|OpenJDK Plans Private Vulnerability Group|
|Written by Kay Ewbank|
|Wednesday, 30 August 2017|
The OpenJDK group is considering setting up a private group with a secure, private forum for discussing security vulnerabilities.
According to the proposal document, the forum would be somewhere:
"in which trusted members of the OpenJDK Community can receive reports of vulnerabilities in OpenJDK code bases, review them, collaborate on fixing them, and coordinate the release of such fixes."
In an email about the proposal to the OpenJDK Mailing List, Oracle's Mark Reinhold said that the group would be unusual in several respects, due to the sensitive nature of its work:
"Membership will be more selective, there will be a strict communication policy, and members (or their employers) will need to sign a non-disclosure and license agreement."
One potential problem is that the private nature contravenes the OpenJDK Bylaws. However, Reinhold said that the Governing Board has discussed this, and that he expects that the Board will approve the creation of this Group with these exceptional requirements.
The need for the forum is due to the fact that there is currently no organized discussion of vulnerabilities in the OpenJDK Community. The proposal for the forum says that:
"Each non-Oracle vendor organization that ships binary products based upon OpenJDK code bases (e.g., Red Hat, IBM, SAP, and Canonical) handles security vulnerabilities mostly on its own, with occasional help via private communication with Oracle."

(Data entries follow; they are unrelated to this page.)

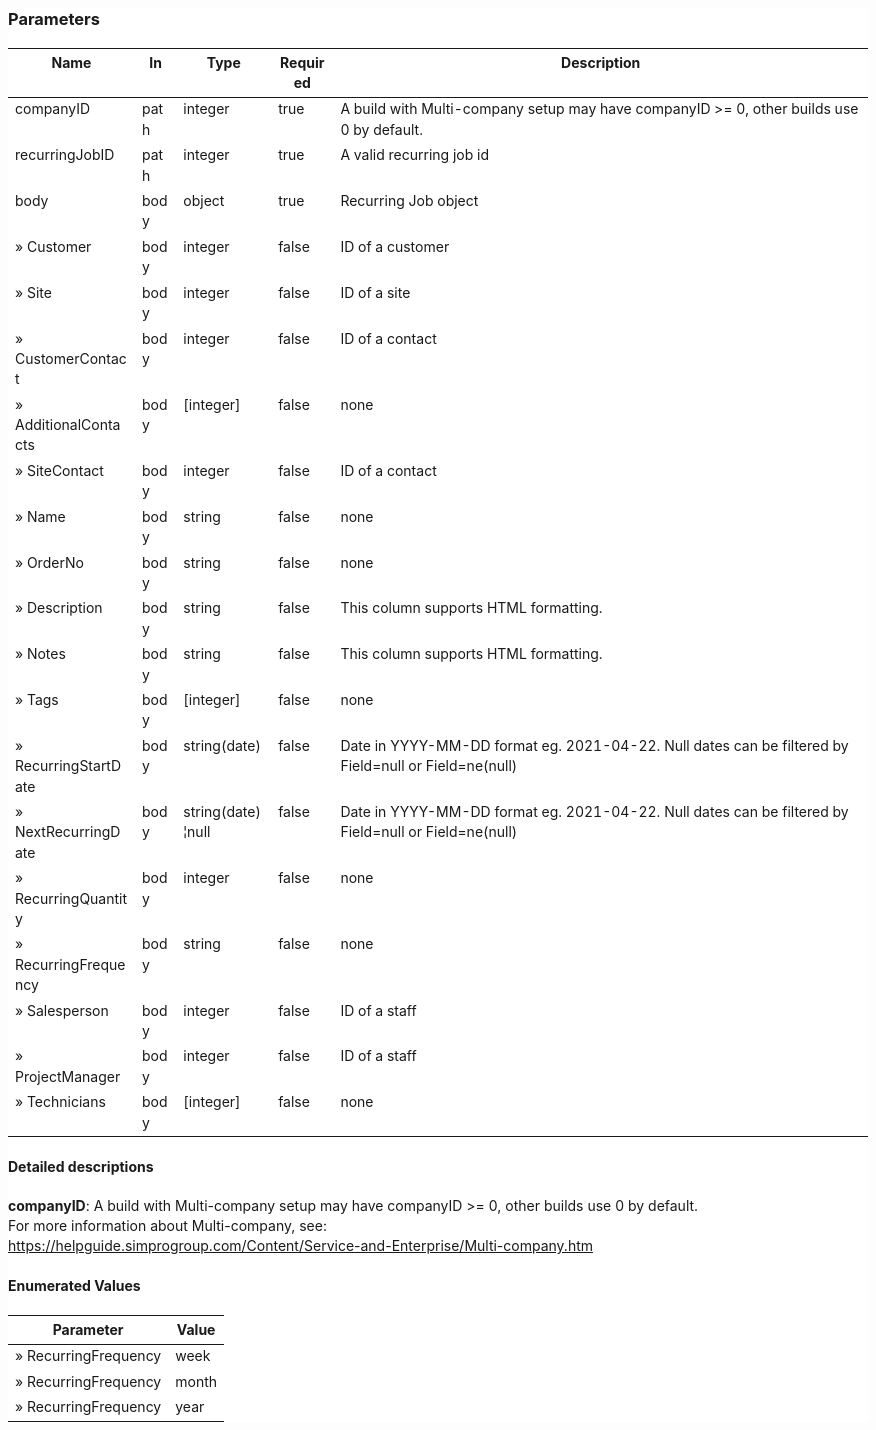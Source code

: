 <h3 id="650ea9c0292f2ee892d6834aa5a28c5f-parameters">Parameters</h3>

|Name|In|Type|Required|Description|
|---|---|---|---|---|
|companyID|path|integer|true|A build with Multi-company setup may have companyID >= 0, other builds use 0 by default.<br />|
|recurringJobID|path|integer|true|A valid recurring job id|
|body|body|object|true|Recurring Job object|
|» Customer|body|integer|false|ID of a customer|
|» Site|body|integer|false|ID of a site|
|» CustomerContact|body|integer|false|ID of a contact|
|» AdditionalContacts|body|[integer]|false|none|
|» SiteContact|body|integer|false|ID of a contact|
|» Name|body|string|false|none|
|» OrderNo|body|string|false|none|
|» Description|body|string|false|This column supports HTML formatting.|
|» Notes|body|string|false|This column supports HTML formatting.|
|» Tags|body|[integer]|false|none|
|» RecurringStartDate|body|string(date)|false|Date in YYYY-MM-DD format eg. 2021-04-22. Null dates can be filtered by Field=null or Field=ne(null)|
|» NextRecurringDate|body|string(date)¦null|false|Date in YYYY-MM-DD format eg. 2021-04-22. Null dates can be filtered by Field=null or Field=ne(null)|
|» RecurringQuantity|body|integer|false|none|
|» RecurringFrequency|body|string|false|none|
|» Salesperson|body|integer|false|ID of a staff|
|» ProjectManager|body|integer|false|ID of a staff|
|» Technicians|body|[integer]|false|none|

#### Detailed descriptions

**companyID**: A build with Multi-company setup may have companyID >= 0, other builds use 0 by default.<br />
For more information about Multi-company, see:<br />
https://helpguide.simprogroup.com/Content/Service-and-Enterprise/Multi-company.htm

#### Enumerated Values

|Parameter|Value|
|---|---|
|» RecurringFrequency|week|
|» RecurringFrequency|month|
|» RecurringFrequency|year|
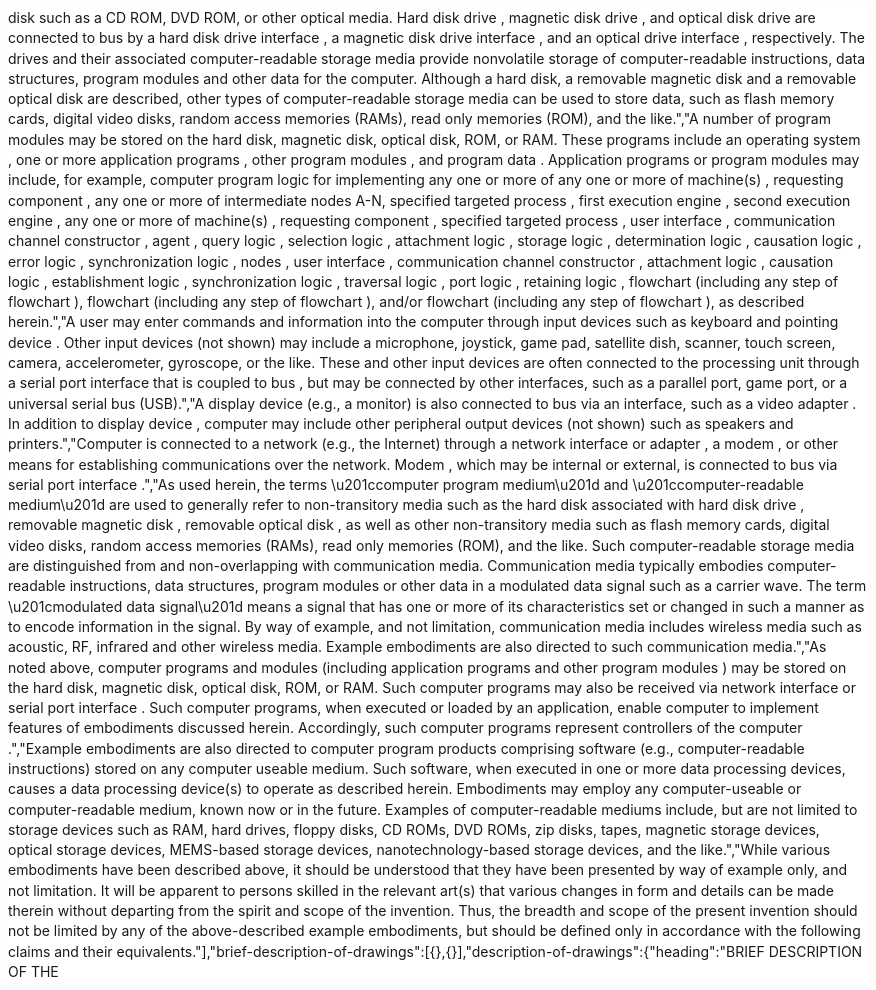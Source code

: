disk  such as a CD ROM, DVD ROM, or other optical media. Hard disk drive , magnetic disk drive , and optical disk drive  are connected to bus  by a hard disk drive interface , a magnetic disk drive interface , and an optical drive interface , respectively. The drives and their associated computer-readable storage media provide nonvolatile storage of computer-readable instructions, data structures, program modules and other data for the computer. Although a hard disk, a removable magnetic disk and a removable optical disk are described, other types of computer-readable storage media can be used to store data, such as flash memory cards, digital video disks, random access memories (RAMs), read only memories (ROM), and the like.","A number of program modules may be stored on the hard disk, magnetic disk, optical disk, ROM, or RAM. These programs include an operating system , one or more application programs , other program modules , and program data . Application programs  or program modules  may include, for example, computer program logic for implementing any one or more of any one or more of machine(s) , requesting component , any one or more of intermediate nodes A-N, specified targeted process , first execution engine , second execution engine , any one or more of machine(s) , requesting component , specified targeted process , user interface , communication channel constructor , agent , query logic , selection logic , attachment logic , storage logic , determination logic , causation logic , error logic , synchronization logic , nodes , user interface , communication channel constructor , attachment logic , causation logic , establishment logic , synchronization logic , traversal logic , port logic , retaining logic , flowchart  (including any step of flowchart ), flowchart  (including any step of flowchart ), and\/or flowchart  (including any step of flowchart ), as described herein.","A user may enter commands and information into the computer  through input devices such as keyboard  and pointing device . Other input devices (not shown) may include a microphone, joystick, game pad, satellite dish, scanner, touch screen, camera, accelerometer, gyroscope, or the like. These and other input devices are often connected to the processing unit  through a serial port interface  that is coupled to bus , but may be connected by other interfaces, such as a parallel port, game port, or a universal serial bus (USB).","A display device  (e.g., a monitor) is also connected to bus  via an interface, such as a video adapter . In addition to display device , computer  may include other peripheral output devices (not shown) such as speakers and printers.","Computer  is connected to a network  (e.g., the Internet) through a network interface or adapter , a modem , or other means for establishing communications over the network. Modem , which may be internal or external, is connected to bus  via serial port interface .","As used herein, the terms \u201ccomputer program medium\u201d and \u201ccomputer-readable medium\u201d are used to generally refer to non-transitory media such as the hard disk associated with hard disk drive , removable magnetic disk , removable optical disk , as well as other non-transitory media such as flash memory cards, digital video disks, random access memories (RAMs), read only memories (ROM), and the like. Such computer-readable storage media are distinguished from and non-overlapping with communication media. Communication media typically embodies computer-readable instructions, data structures, program modules or other data in a modulated data signal such as a carrier wave. The term \u201cmodulated data signal\u201d means a signal that has one or more of its characteristics set or changed in such a manner as to encode information in the signal. By way of example, and not limitation, communication media includes wireless media such as acoustic, RF, infrared and other wireless media. Example embodiments are also directed to such communication media.","As noted above, computer programs and modules (including application programs  and other program modules ) may be stored on the hard disk, magnetic disk, optical disk, ROM, or RAM. Such computer programs may also be received via network interface  or serial port interface . Such computer programs, when executed or loaded by an application, enable computer  to implement features of embodiments discussed herein. Accordingly, such computer programs represent controllers of the computer .","Example embodiments are also directed to computer program products comprising software (e.g., computer-readable instructions) stored on any computer useable medium. Such software, when executed in one or more data processing devices, causes a data processing device(s) to operate as described herein. Embodiments may employ any computer-useable or computer-readable medium, known now or in the future. Examples of computer-readable mediums include, but are not limited to storage devices such as RAM, hard drives, floppy disks, CD ROMs, DVD ROMs, zip disks, tapes, magnetic storage devices, optical storage devices, MEMS-based storage devices, nanotechnology-based storage devices, and the like.","While various embodiments have been described above, it should be understood that they have been presented by way of example only, and not limitation. It will be apparent to persons skilled in the relevant art(s) that various changes in form and details can be made therein without departing from the spirit and scope of the invention. Thus, the breadth and scope of the present invention should not be limited by any of the above-described example embodiments, but should be defined only in accordance with the following claims and their equivalents."],"brief-description-of-drawings":[{},{}],"description-of-drawings":{"heading":"BRIEF DESCRIPTION OF THE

This is inefficient, and what private communication does occur is focused more on distributing fixes than on developing fixes. In addition, this technique doesn't make use of external contributors who have knowledge and qualifications and who could help to analyze and fix vulnerabilities.
Suggesting that the creation of a private forum in OpenJDK for the discussion of vulnerabilities would help the entire Java community invest in security in a coordinated fashion, the document points out that other open development communities have good examples to base the OpenJDK forum on, including the Security Team of the Eclipse Foundation and the Security Group of the WebKit Project.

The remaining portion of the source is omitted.